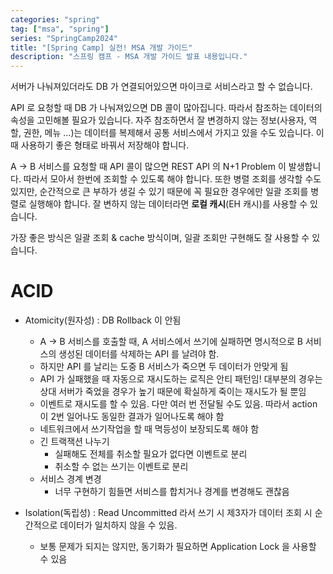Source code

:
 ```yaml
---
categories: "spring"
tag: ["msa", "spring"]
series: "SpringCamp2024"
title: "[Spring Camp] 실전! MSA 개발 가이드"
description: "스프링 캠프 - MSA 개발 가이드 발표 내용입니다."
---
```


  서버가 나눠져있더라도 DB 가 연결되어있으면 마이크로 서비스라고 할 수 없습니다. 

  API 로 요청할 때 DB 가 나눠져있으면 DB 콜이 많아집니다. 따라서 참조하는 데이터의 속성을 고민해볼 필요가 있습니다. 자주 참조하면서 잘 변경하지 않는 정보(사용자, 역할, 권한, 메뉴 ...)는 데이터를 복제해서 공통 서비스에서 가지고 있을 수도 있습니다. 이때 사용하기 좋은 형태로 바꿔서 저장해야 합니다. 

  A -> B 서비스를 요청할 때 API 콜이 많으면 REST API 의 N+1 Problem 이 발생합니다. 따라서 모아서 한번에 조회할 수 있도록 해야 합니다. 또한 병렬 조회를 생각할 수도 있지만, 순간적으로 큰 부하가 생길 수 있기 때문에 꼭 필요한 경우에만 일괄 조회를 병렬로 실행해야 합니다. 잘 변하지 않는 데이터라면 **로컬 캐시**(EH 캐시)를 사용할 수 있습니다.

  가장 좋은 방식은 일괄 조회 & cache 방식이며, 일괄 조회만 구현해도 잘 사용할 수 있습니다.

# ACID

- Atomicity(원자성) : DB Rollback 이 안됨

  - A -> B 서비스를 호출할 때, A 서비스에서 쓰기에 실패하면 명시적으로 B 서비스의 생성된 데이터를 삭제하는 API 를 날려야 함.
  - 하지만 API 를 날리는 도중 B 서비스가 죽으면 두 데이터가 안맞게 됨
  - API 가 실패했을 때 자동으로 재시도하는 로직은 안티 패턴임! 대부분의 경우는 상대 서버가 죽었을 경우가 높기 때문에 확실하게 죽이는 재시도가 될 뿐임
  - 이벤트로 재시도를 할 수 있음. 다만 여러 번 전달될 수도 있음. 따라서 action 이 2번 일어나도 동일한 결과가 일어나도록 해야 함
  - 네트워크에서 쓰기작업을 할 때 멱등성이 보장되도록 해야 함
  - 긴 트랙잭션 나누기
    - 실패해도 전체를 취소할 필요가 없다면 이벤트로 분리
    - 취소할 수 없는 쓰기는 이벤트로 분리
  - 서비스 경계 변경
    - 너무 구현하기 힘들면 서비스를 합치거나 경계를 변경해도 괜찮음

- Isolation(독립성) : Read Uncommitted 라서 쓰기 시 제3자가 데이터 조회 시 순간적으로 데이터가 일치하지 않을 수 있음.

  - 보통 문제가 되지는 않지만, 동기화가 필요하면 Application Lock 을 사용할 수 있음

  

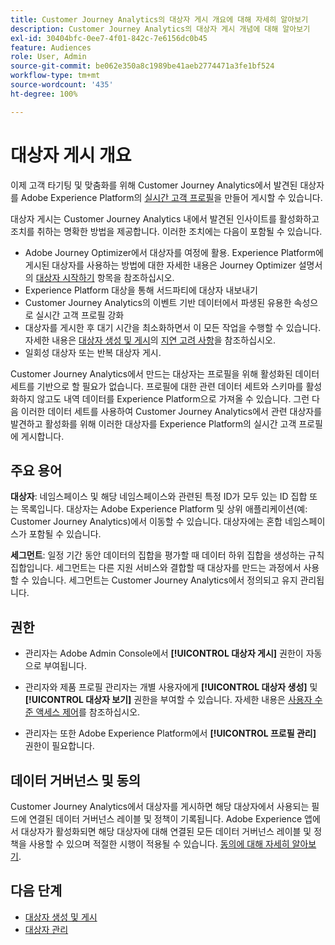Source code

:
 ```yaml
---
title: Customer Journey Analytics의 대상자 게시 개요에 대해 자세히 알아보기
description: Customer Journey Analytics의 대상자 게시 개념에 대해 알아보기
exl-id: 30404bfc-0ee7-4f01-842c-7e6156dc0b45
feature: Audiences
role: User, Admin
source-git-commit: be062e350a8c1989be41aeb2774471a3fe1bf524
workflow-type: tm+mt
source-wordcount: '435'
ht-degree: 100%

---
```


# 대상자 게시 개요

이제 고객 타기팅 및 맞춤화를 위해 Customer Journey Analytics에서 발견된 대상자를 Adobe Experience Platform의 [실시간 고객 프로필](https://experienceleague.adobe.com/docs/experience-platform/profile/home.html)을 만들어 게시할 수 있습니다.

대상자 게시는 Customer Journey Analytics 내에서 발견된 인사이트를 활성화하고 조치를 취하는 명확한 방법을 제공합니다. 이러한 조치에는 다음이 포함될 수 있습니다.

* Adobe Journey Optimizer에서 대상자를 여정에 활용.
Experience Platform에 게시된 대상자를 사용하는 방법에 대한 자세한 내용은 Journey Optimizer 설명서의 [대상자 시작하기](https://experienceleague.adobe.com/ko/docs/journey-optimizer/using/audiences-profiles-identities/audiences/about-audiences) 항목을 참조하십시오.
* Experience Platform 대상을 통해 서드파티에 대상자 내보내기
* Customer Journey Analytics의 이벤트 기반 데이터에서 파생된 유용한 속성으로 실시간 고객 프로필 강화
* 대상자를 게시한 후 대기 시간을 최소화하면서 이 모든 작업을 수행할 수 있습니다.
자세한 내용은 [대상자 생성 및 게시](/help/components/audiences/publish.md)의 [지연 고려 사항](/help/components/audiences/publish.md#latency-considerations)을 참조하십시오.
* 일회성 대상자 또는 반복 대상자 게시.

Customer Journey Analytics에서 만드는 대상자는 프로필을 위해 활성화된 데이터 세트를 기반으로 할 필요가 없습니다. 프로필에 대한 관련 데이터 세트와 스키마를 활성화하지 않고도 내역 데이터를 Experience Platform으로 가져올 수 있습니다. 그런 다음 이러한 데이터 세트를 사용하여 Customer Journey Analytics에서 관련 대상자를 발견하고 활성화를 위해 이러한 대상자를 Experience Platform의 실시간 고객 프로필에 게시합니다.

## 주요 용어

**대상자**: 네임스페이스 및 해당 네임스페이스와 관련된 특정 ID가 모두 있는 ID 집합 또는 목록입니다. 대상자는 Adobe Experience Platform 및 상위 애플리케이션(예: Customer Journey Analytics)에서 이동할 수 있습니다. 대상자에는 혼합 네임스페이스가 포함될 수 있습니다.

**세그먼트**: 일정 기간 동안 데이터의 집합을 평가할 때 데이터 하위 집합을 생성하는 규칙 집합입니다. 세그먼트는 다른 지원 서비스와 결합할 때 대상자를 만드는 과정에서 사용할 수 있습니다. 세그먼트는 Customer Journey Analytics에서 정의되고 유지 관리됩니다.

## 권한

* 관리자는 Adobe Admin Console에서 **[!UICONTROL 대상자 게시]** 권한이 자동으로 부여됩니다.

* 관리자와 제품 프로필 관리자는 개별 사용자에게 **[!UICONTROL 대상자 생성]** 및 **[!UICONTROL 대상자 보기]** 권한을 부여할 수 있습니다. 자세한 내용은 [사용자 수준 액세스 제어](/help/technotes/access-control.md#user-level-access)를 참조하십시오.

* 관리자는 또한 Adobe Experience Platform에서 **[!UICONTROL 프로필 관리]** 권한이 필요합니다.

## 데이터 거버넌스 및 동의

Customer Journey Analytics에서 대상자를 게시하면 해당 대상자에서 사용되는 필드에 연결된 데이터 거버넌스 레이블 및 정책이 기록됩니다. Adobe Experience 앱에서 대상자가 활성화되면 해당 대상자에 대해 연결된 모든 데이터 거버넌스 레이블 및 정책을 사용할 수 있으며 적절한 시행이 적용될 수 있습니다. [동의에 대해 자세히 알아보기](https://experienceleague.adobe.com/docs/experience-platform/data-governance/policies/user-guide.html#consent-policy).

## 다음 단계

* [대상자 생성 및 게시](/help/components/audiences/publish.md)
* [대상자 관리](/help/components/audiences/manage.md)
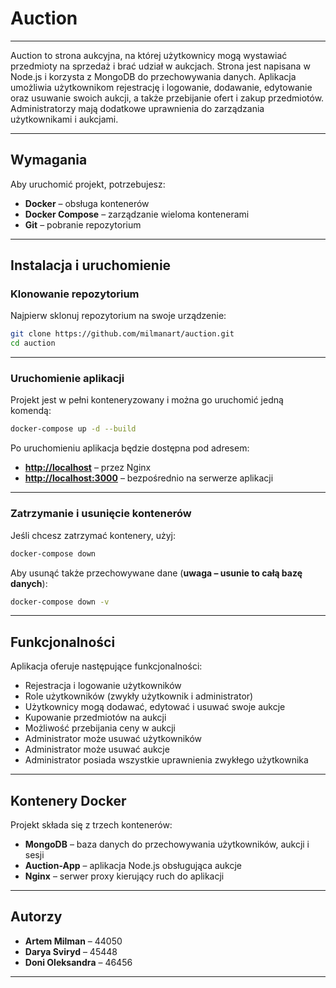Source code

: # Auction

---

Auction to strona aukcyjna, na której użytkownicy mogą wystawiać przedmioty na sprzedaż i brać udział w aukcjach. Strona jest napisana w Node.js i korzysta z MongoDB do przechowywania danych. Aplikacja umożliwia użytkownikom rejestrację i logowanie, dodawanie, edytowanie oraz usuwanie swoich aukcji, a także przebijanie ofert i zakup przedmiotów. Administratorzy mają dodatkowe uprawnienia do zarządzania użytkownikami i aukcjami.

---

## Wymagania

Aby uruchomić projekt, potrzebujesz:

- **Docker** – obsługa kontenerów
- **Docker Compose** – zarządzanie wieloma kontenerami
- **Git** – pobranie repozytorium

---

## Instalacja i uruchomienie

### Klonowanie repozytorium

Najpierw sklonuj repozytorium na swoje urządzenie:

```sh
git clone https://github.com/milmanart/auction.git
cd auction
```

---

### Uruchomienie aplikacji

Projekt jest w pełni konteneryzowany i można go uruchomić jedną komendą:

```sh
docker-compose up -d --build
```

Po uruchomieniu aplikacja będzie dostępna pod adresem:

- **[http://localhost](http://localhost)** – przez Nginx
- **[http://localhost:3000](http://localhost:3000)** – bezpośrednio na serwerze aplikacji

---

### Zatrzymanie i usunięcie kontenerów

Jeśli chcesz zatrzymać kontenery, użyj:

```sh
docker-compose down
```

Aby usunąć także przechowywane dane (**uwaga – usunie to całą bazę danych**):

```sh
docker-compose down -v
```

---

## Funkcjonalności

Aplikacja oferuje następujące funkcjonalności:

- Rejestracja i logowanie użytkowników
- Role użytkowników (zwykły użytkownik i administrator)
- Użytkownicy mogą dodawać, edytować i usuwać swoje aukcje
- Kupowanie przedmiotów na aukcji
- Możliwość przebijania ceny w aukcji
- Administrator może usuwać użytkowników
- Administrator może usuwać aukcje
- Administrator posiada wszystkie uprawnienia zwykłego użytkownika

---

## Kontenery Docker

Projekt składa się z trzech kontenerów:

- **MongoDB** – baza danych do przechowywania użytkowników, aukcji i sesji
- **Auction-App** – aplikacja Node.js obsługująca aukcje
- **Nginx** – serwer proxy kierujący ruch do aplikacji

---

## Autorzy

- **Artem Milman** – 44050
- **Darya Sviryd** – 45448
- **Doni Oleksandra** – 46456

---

--

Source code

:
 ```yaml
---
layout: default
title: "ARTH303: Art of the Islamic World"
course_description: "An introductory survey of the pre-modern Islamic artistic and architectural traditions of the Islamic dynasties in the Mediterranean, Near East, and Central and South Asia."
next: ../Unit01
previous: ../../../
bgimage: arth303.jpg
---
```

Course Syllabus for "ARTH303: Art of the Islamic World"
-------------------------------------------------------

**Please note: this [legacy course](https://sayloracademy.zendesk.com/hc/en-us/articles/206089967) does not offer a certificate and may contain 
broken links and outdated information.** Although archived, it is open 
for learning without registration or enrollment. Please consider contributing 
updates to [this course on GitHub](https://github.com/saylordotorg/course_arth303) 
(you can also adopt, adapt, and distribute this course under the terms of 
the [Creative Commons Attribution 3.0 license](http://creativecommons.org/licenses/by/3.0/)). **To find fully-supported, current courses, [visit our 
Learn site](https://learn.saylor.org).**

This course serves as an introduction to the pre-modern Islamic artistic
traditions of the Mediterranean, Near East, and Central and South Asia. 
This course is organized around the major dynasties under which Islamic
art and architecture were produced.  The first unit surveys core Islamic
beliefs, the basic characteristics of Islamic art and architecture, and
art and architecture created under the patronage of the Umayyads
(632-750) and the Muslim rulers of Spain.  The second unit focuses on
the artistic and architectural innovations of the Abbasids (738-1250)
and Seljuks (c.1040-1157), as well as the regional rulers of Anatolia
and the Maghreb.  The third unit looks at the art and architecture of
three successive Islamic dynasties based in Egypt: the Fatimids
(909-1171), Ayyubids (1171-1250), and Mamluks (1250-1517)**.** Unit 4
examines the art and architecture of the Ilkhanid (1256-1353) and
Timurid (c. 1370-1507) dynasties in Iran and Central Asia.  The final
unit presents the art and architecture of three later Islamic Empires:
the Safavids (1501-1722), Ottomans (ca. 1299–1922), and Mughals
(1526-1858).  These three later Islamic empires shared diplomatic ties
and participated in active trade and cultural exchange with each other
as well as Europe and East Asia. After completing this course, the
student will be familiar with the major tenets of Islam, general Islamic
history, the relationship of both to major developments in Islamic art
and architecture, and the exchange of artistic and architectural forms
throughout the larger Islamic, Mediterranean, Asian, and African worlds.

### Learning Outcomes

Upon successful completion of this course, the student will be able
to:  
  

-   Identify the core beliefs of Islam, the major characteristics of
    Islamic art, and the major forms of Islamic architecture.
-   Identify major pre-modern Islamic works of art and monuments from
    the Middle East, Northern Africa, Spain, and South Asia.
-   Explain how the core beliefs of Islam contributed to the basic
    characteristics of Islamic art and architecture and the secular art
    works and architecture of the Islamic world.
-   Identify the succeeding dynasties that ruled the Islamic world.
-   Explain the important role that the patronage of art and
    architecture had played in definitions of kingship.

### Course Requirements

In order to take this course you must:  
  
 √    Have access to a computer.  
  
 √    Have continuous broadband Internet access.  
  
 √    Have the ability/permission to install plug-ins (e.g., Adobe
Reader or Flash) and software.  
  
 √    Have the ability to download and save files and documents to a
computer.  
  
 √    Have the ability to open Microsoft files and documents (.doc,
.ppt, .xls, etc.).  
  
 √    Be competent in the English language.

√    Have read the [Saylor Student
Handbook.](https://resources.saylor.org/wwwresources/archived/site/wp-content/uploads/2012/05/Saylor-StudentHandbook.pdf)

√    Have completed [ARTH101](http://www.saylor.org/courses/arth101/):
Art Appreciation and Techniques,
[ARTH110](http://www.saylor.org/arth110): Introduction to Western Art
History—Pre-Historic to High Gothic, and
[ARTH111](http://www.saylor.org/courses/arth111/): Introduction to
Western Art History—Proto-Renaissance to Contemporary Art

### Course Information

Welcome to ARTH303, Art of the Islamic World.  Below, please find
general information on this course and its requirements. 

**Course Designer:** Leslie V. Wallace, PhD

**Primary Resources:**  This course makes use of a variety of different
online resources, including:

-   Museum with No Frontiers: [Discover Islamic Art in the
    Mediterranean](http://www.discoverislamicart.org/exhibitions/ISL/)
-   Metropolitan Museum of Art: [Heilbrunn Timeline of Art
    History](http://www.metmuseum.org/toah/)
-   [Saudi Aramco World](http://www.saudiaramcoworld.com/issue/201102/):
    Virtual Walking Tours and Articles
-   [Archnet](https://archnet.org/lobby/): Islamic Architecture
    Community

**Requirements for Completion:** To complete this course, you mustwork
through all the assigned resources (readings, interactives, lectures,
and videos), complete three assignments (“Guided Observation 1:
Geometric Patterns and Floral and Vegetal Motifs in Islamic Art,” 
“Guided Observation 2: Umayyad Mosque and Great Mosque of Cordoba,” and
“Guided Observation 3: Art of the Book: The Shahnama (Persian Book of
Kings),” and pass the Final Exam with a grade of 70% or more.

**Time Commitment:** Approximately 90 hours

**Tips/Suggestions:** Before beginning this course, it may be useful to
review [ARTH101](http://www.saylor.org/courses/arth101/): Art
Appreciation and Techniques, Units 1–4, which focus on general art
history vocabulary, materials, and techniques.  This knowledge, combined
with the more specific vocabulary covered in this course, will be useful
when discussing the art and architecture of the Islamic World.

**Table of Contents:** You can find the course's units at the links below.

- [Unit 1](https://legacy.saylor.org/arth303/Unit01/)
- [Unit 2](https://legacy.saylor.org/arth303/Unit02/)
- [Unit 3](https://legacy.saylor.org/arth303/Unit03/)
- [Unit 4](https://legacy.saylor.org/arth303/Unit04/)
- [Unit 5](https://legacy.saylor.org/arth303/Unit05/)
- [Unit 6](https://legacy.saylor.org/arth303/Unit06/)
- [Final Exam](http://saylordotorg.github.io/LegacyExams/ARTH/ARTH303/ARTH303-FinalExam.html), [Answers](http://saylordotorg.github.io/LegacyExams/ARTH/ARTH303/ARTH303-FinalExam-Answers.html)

Exercise prompt: Only lines containing the word "참조하십시오" should appear in the answer, and every such line from the records above must be there.

Response to this task:
Experience Platform에 게시된 대상자를 사용하는 방법에 대한 자세한 내용은 Journey Optimizer 설명서의 [대상자 시작하기](https://experienceleague.adobe.com/ko/docs/journey-optimizer/using/audiences-profiles-identities/audiences/about-audiences) 항목을 참조하십시오.
자세한 내용은 [대상자 생성 및 게시](/help/components/audiences/publish.md)의 [지연 고려 사항](/help/components/audiences/publish.md#latency-considerations)을 참조하십시오.
* 관리자와 제품 프로필 관리자는 개별 사용자에게 **[!UICONTROL 대상자 생성]** 및 **[!UICONTROL 대상자 보기]** 권한을 부여할 수 있습니다. 자세한 내용은 [사용자 수준 액세스 제어](/help/technotes/access-control.md#user-level-access)를 참조하십시오.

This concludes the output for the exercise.